Washington Democrats Sign Bill Allowing ‘Human Composting’ in the State
Washington Governor Jay Inslee signed Senate Bill 5001 into law Tuesday

Washington state's Democratic Governor Jay Inslee signed a new bill into law on Tuesday, allowing the composting of human bodies as an alternative to burials and cremations.
The move makes Washington state the first state in the country to legalize human composting.
Gov. Inslee signed Senate Bill 5001 into law Tuesday following a push from green campaigners.
The bill makes it legal to compost human remains, using a process called natural organic reduction, along with another practice called water cremation.
The law also authorizes the use of alkaline hydrolysis— already used in 19 other states — which uses heat, pressure, water, and chemicals like lye to reduce remains to components of liquid and bone similar to cremated ashes that can be kept in urns or interred, according to the Associated Press.
Human composting will be legal by May 1, 2020.
Katrina Spade, the founder of Recompose, a company that wants to give people alternative choice to cremation and conventional burial, said they worked with Washington State University to test its safety for environmental and human health.
Six people donated their bodies for the study.
"With cremation, you have the burning of fossil fuels and emission of carbon and mercury particulates into the atmosphere," said Spade.
"With conventional burial, there is quite a carbon footprint from the manufacturer and transport of caskets, grave liners, and then the upkeep of cemeteries."

According to Fox News, Troy Hottle, a fellow at the U.S. Environmental Protection Agency, told The Seattle Times earlier this year that the method is as "close to the natural process of decomposition [as] you’d assume a body would undergo before we had an industrialized society."
Licensed facilities in the state will offer a "natural organic reduction."
The body is mixed with substances like wood chips into about two wheelbarrows’ worth of soil in a span of several weeks.
Loved ones are allowed to keep the soil to spread, just as they might spread the ashes of someone who has been cremated — or even use it to plant vegetables or a tree.

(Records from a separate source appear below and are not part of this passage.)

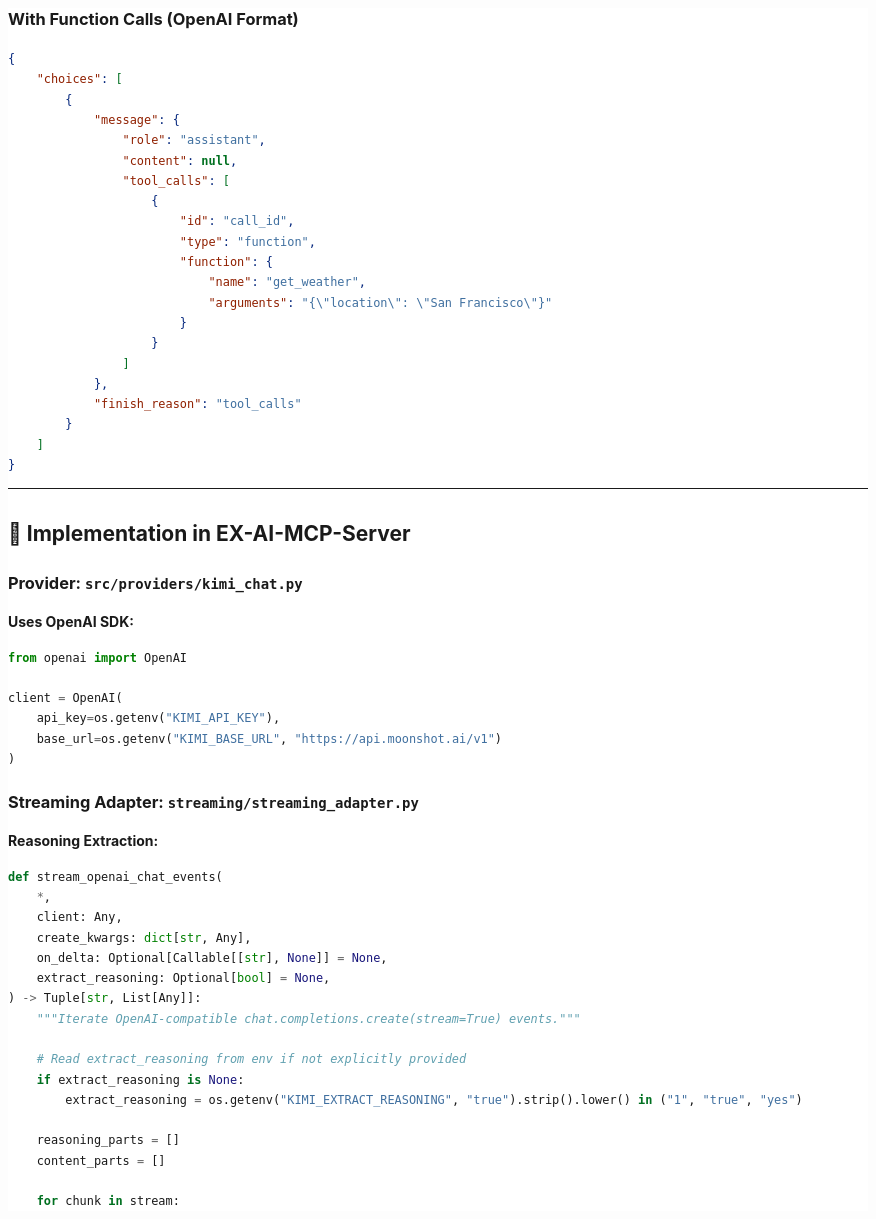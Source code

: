 ### With Function Calls (OpenAI Format)

```json
{
    "choices": [
        {
            "message": {
                "role": "assistant",
                "content": null,
                "tool_calls": [
                    {
                        "id": "call_id",
                        "type": "function",
                        "function": {
                            "name": "get_weather",
                            "arguments": "{\"location\": \"San Francisco\"}"
                        }
                    }
                ]
            },
            "finish_reason": "tool_calls"
        }
    ]
}
```

---

## 🔧 Implementation in EX-AI-MCP-Server

### Provider: `src/providers/kimi_chat.py`

**Uses OpenAI SDK:**
```python
from openai import OpenAI

client = OpenAI(
    api_key=os.getenv("KIMI_API_KEY"),
    base_url=os.getenv("KIMI_BASE_URL", "https://api.moonshot.ai/v1")
)
```

### Streaming Adapter: `streaming/streaming_adapter.py`

**Reasoning Extraction:**
```python
def stream_openai_chat_events(
    *,
    client: Any,
    create_kwargs: dict[str, Any],
    on_delta: Optional[Callable[[str], None]] = None,
    extract_reasoning: Optional[bool] = None,
) -> Tuple[str, List[Any]]:
    """Iterate OpenAI-compatible chat.completions.create(stream=True) events."""
    
    # Read extract_reasoning from env if not explicitly provided
    if extract_reasoning is None:
        extract_reasoning = os.getenv("KIMI_EXTRACT_REASONING", "true").strip().lower() in ("1", "true", "yes")
    
    reasoning_parts = []
    content_parts = []
    
    for chunk in stream:
```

"It gives meaning and use to what happens to our bodies after death," said Nora Menkin, executive director of the Seattle-based People’s Memorial Association, which helps people plan for funerals.
The bill, SB 5001, takes effect on May 1 and reportedly passed easily in Aprile and had bipartisan support in the state Senate and House of Representatives.
An NBC News report last year said the procedure could cost $5,500.
The Evergreen state is the first state to approve the measure after an earlier trial study that involved six backers who agreed to the organic reduction.
The results were positive and the "soil smelled like soil and nothing else."